Problem details: Which of the lines in the data mention the string "tags"? List them all.

***** Provided material *****

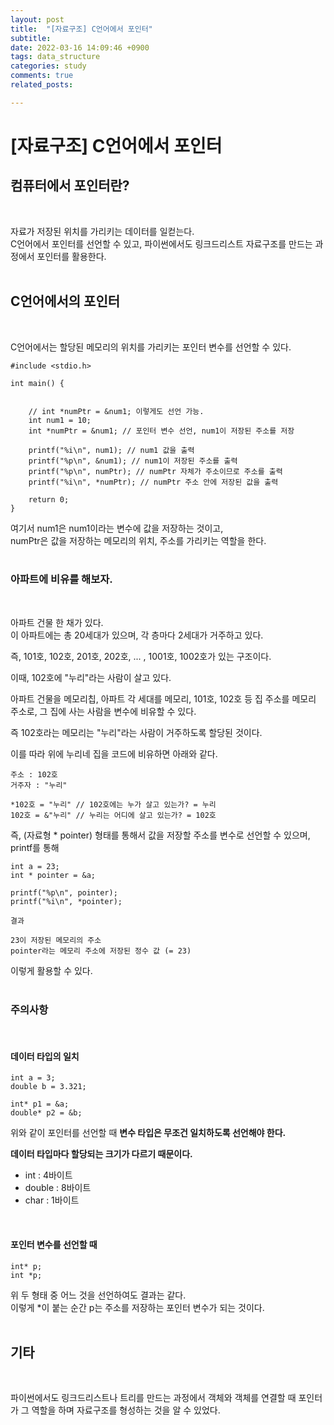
 ```yaml
---
layout: post
title:  "[자료구조] C언어에서 포인터"
subtitle:
date: 2022-03-16 14:09:46 +0900
tags: data_structure
categories: study
comments: true
related_posts:

---
```


# [자료구조] C언어에서 포인터<Br/>

## 컴퓨터에서 포인터란?<br/>
<br/>

자료가 저장된 위치를 가리키는 데이터를 일컫는다.<br/>
C언어에서 포인터를 선언할 수 있고, 파이썬에서도 링크드리스트 자료구조를 만드는 과정에서 포인터를 활용한다.<br/>
<br/>

## C언어에서의 포인터<br/>
<br/>

C언어에서는 할당된 메모리의 위치를 가리키는 포인터 변수를 선언할 수 있다.<br/>

```
#include <stdio.h>

int main() {

   
    // int *numPtr = &num1; 이렇게도 선언 가능.
    int num1 = 10;
    int *numPtr = &num1; // 포인터 변수 선언, num1이 저장된 주소를 저장

    printf("%i\n", num1); // num1 값을 출력
    printf("%p\n", &num1); // num1이 저장된 주소를 출력
    printf("%p\n", numPtr); // numPtr 자체가 주소이므로 주소를 출력
    printf("%i\n", *numPtr); // numPtr 주소 안에 저장된 값을 출력

    return 0;
}
```

여기서 num1은 num1이라는 변수에 값을 저장하는 것이고, <br/>
numPtr은 값을 저장하는 메모리의 위치, 주소를 가리키는 역할을 한다.<br/>
<br/>

### 아파트에 비유를 해보자.<br/>
<br/>

아파트 건물 한 채가 있다.<br/>
이 아파트에는 총 20세대가 있으며, 각 층마다 2세대가 거주하고 있다.<br/>

즉, 101호, 102호, 201호, 202호, ... , 1001호, 1002호가 있는 구조이다.<br/>

이때, 102호에 "누리"라는 사람이 살고 있다.<br/>

아파트 건물을 메모리칩, 아파트 각 세대를 메모리, 101호, 102호 등 집 주소를 메모리 주소로, 그 집에 사는 사람을 변수에 비유할 수 있다.<br/>

즉 102호라는 메모리는 "누리"라는 사람이 거주하도록 할당된 것이다.<br/>

이를 따라 위에 누리네 집을 코드에 비유하면 아래와 같다.<br/>
```
주소 : 102호
거주자 : "누리"

*102호 = "누리" // 102호에는 누가 살고 있는가? = 누리
102호 = &"누리" // 누리는 어디에 살고 있는가? = 102호
```

즉, (자료형 * pointer) 형태를 통해서 값을 저장할 주소를 변수로 선언할 수 있으며, printf를 통해

```
int a = 23;
int * pointer = &a;

printf("%p\n", pointer);
printf("%i\n", *pointer);

결과

23이 저장된 메모리의 주소
pointer라는 메모리 주소에 저장된 정수 값 (= 23)
```

이렇게 활용할 수 있다.<br/>
<br/>

### 주의사항<br/>
<br/>

#### 데이터 타입의 일치<br/>

```
int a = 3;
double b = 3.321;

int* p1 = &a;
double* p2 = &b;
```
위와 같이 포인터를 선언할 때 **변수 타입은 무조건 일치하도록 선언해야 한다.<br/>**

**데이터 타입마다 할당되는 크기가 다르기 때문이다.<br/>**

- int : 4바이트
- double : 8바이트
- char : 1바이트

<br/>

#### 포인터 변수를 선언할 때<br/>

```
int* p;
int *p;
```
위 두 형태 중 어느 것을 선언하여도 결과는 같다.<br/>
이렇게 *이 붙는 순간 p는 주소를 저장하는 포인터 변수가 되는 것이다.<br/>
<br/>

## 기타<br/>
<br/>

파이썬에서도 링크드리스트나 트리를 만드는 과정에서 객체와 객체를 연결할 때 포인터가 그 역할을 하며 자료구조를 형성하는 것을 알 수 있었다.<br/>

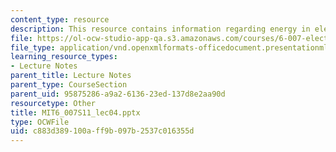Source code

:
 ```yaml
---
content_type: resource
description: This resource contains information regarding energy in electrical systems.
file: https://ol-ocw-studio-app-qa.s3.amazonaws.com/courses/6-007-electromagnetic-energy-from-motors-to-lasers-spring-2011/c883d389100aff9b097b2537c016355d_MIT6_007S11_lec04.pptx
file_type: application/vnd.openxmlformats-officedocument.presentationml.presentation
learning_resource_types:
- Lecture Notes
parent_title: Lecture Notes
parent_type: CourseSection
parent_uid: 95875286-a9a2-6136-23ed-137d8e2aa90d
resourcetype: Other
title: MIT6_007S11_lec04.pptx
type: OCWFile
uid: c883d389-100a-ff9b-097b-2537c016355d
---
```

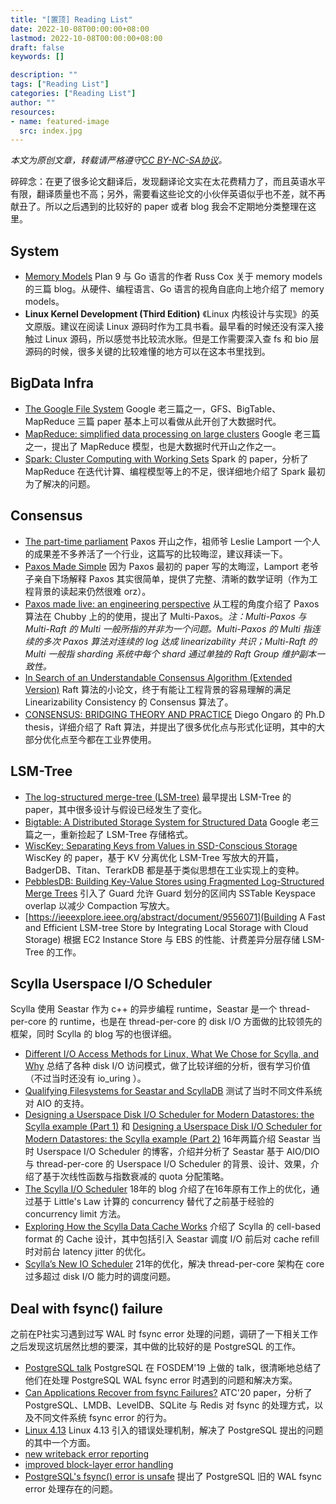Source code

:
 ```yaml
---
title: "[置顶] Reading List"
date: 2022-10-08T00:00:00+08:00
lastmod: 2022-10-08T00:00:00+08:00
draft: false
keywords: []

description: ""
tags: ["Reading List"]
categories: ["Reading List"]
author: ""
resources:
- name: featured-image
  src: index.jpg
---
```


*本文为原创文章，转载请严格遵守[CC BY-NC-SA协议](https://creativecommons.org/licenses/by-nc-sa/4.0/)。*

<!--more-->

碎碎念：在更了很多论文翻译后，发现翻译论文实在太花费精力了，而且英语水平有限，翻译质量也不高；另外，需要看这些论文的小伙伴英语似乎也不差，就不再献丑了。所以之后遇到的比较好的 paper 或者 blog 我会不定期地分类整理在这里。

## System
- [Memory Models](https://research.swtch.com/mm) Plan 9 与 Go 语言的作者 Russ Cox 关于 memory models 的三篇 blog。从硬件、编程语言、Go 语言的视角自底向上地介绍了 memory models。
- **Linux Kernel Development (Third Edition)** 《Linux 内核设计与实现》的英文原版。建议在阅读 Linux 源码时作为工具书看。最早看的时候还没有深入接触过 Linux 源码，所以感觉书比较流水账。但是工作需要深入查 fs 和 bio 层源码的时候，很多关键的比较难懂的地方可以在这本书里找到。

## BigData Infra

- [The Google File System](https://dl.acm.org/doi/pdf/10.1145/945445.945450) Google 老三篇之一，GFS、BigTable、MapReduce 三篇 paper 基本上可以看做从此开创了大数据时代。
- [MapReduce: simplified data processing on large clusters](https://dl.acm.org/doi/abs/10.1145/1327452.1327492) Google 老三篇之一，提出了 MapReduce 模型，也是大数据时代开山之作之一。
- [Spark: Cluster Computing with Working Sets](https://www.usenix.org/legacy/event/hotcloud10/tech/full_papers/Zaharia.pdf) Spark 的 paper，分析了 MapReduce 在迭代计算、编程模型等上的不足，很详细地介绍了 Spark 最初为了解决的问题。


## Consensus

- [The part-time parliament](https://dl.acm.org/doi/pdf/10.1145/3335772.3335939) Paxos 开山之作，祖师爷 Leslie Lamport 一个人的成果差不多养活了一个行业，这篇写的比较晦涩，建议拜读一下。
- [Paxos Made Simple](https://courses.cs.washington.edu/courses/cse550/17au/papers/CSE550.paxos-simple.pdf) 因为 Paxos 最初的 paper 写的太晦涩，Lamport 老爷子亲自下场解释 Paxos 其实很简单，提供了完整、清晰的数学证明（作为工程背景的读起来仍然很难 orz）。
- [Paxos made live: an engineering perspective](https://dl.acm.org/doi/abs/10.1145/1281100.1281103) 从工程的角度介绍了 Paxos 算法在 Chubby 上的的使用，提出了 Multi-Paxos。*注：Multi-Paxos 与 Multi-Raft 的 Multi 一般所指的并非为一个问题。Multi-Paxos 的 Multi 指连续的多次 Paxos 算法对连续的 log 达成 linearizability 共识；Multi-Raft 的 Multi 一般指 sharding 系统中每个 shard 通过单独的 Raft Group 维护副本一致性。*
- [In Search of an Understandable Consensus Algorithm (Extended Version)](https://people.eecs.berkeley.edu/~kubitron/courses/cs262a-F18/handouts/papers/raft-technicalReport.pdf) Raft 算法的小论文，终于有能让工程背景的容易理解的满足 Linearizability Consistency 的 Consensus 算法了。
- [CONSENSUS: BRIDGING THEORY AND PRACTICE](http://files.catwell.info/misc/mirror/2014-ongaro-raft-phd.pdf) Diego Ongaro 的 Ph.D thesis，详细介绍了 Raft 算法，并提出了很多优化点与形式化证明，其中的大部分优化点至今都在工业界使用。


## LSM-Tree

- [The log-structured merge-tree (LSM-tree)](https://link.springer.com/article/10.1007/s002360050048) 最早提出 LSM-Tree 的 paper，其中很多设计与假设已经发生了变化。
- [Bigtable: A Distributed Storage System for Structured Data](https://dl.acm.org/doi/abs/10.1145/1365815.1365816) Google 老三篇之一，重新捡起了 LSM-Tree 存储格式。
- [WiscKey: Separating Keys from Values in SSD-Conscious Storage](https://dl.acm.org/doi/abs/10.1145/3033273) WiscKey 的 paper，基于 KV 分离优化 LSM-Tree 写放大的开篇，BadgerDB、Titan、TerarkDB 都是基于类似思想在工业实现上的变种。
- [PebblesDB: Building Key-Value Stores using Fragmented Log-Structured Merge Trees](https://dl.acm.org/doi/abs/10.1145/3132747.3132765) 引入了 Guard 允许 Guard 划分的区间内 SSTable Keyspace overlap 以减少 Compaction 写放大。
- [https://ieeexplore.ieee.org/abstract/document/9556071](Building A Fast and Efficient LSM-tree Store by Integrating Local Storage with Cloud Storage) 根据 EC2 Instance Store 与 EBS 的性能、计费差异分层存储 LSM-Tree 的工作。

## Scylla Userspace I/O Scheduler

Scylla 使用 Seastar 作为 c++ 的异步编程 runtime，Seastar 是一个 thread-per-core 的 runtime，也是在 thread-per-core 的 disk I/O 方面做的比较领先的框架，同时 Scylla 的 blog 写的也很详细。

- [Different I/O Access Methods for Linux, What We Chose for Scylla, and Why](https://www.scylladb.com/2017/10/05/io-access-methods-scylla/) 总结了各种 disk I/O 访问模式，做了比较详细的分析，很有学习价值（不过当时还没有 io_uring ）。
- [Qualifying Filesystems for Seastar and ScyllaDB](https://www.scylladb.com/2016/02/09/qualifying-filesystems/) 测试了当时不同文件系统对 AIO 的支持。
- [Designing a Userspace Disk I/O Scheduler for Modern Datastores: the Scylla example (Part 1)](https://www.scylladb.com/2016/04/14/io-scheduler-1/) 和 [Designing a Userspace Disk I/O Scheduler for Modern Datastores: the Scylla example (Part 2)](https://www.scylladb.com/2016/04/29/io-scheduler-2/) 16年两篇介绍 Seastar 当时 Userspace I/O Scheduler 的博客，介绍并分析了 Seastar 基于 AIO/DIO 与 thread-per-core 的 Userspace I/O Scheduler 的背景、设计、效果，介绍了基于次线性函数与指数衰减的 quota 分配策略。
- [The Scylla I/O Scheduler](https://www.scylladb.com/2018/04/19/scylla-i-o-scheduler-3/) 18年的 blog 介绍了在16年原有工作上的优化，通过基于 Little's Law 计算的 concurrency 替代了之前基于经验的 concurrency limit 方法。
- [Exploring How the Scylla Data Cache Works](https://www.scylladb.com/2018/07/26/how-scylla-data-cache-works/) 介绍了 Scylla 的 cell-based format 的 Cache 设计，其中包括引入 Seastar 调度 I/O 前后对 cache refill 时对前台 latency jitter 的优化。
- [Scylla’s New IO Scheduler](https://www.scylladb.com/2021/04/06/scyllas-new-io-scheduler/) 21年的优化，解决 thread-per-core 架构在 core 过多超过 disk I/O 能力时的调度问题。

## Deal with fsync() failure

之前在P社实习遇到过写 WAL 时 fsync error 处理的问题，调研了一下相关工作之后发现这坑居然比想的要深，其中做的比较好的是 PostgreSQL 的工作。

- [PostgreSQL talk](https://archive.fosdem.org/2019/schedule/event/postgresql_fsync/) PostgreSQL 在 FOSDEM'19 上做的 talk，很清晰地总结了他们在处理 PostgreSQL WAL fsync error 时遇到的问题和解决方案。
- [Can Applications Recover from fsync Failures?](https://www.usenix.org/system/files/atc20-rebello.pdf) ATC'20 paper，分析了 PostgreSQL、LMDB、LevelDB、SQLite 与 Redis 对 fsync 的处理方式，以及不同文件系统 fsync error 的行为。
- [Linux 4.13](https://kernelnewbies.org/Linux_4.13#Improved_block_layer_and_background_writes_error_handling) Linux 4.13 引入的错误处理机制，解决了 PostgreSQL 提出的问题的其中一个方面。
- [new writeback error reporting](https://lwn.net/Articles/724232/)
- [improved block-layer error handling](https://lwn.net/Articles/724307/)
- [PostgreSQL's fsync() error is unsafe](https://www.postgresql.org/message-id/CAMsr+YHh+5Oq4xziwwoEfhoTZgr07vdGG+hu=1adXx59aTeaoQ@mail.gmail.com) 提出了 PostgreSQL 旧的 WAL fsync error 处理存在的问题。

*****

Task response:
tags: data_structure
tags: ["Reading List"]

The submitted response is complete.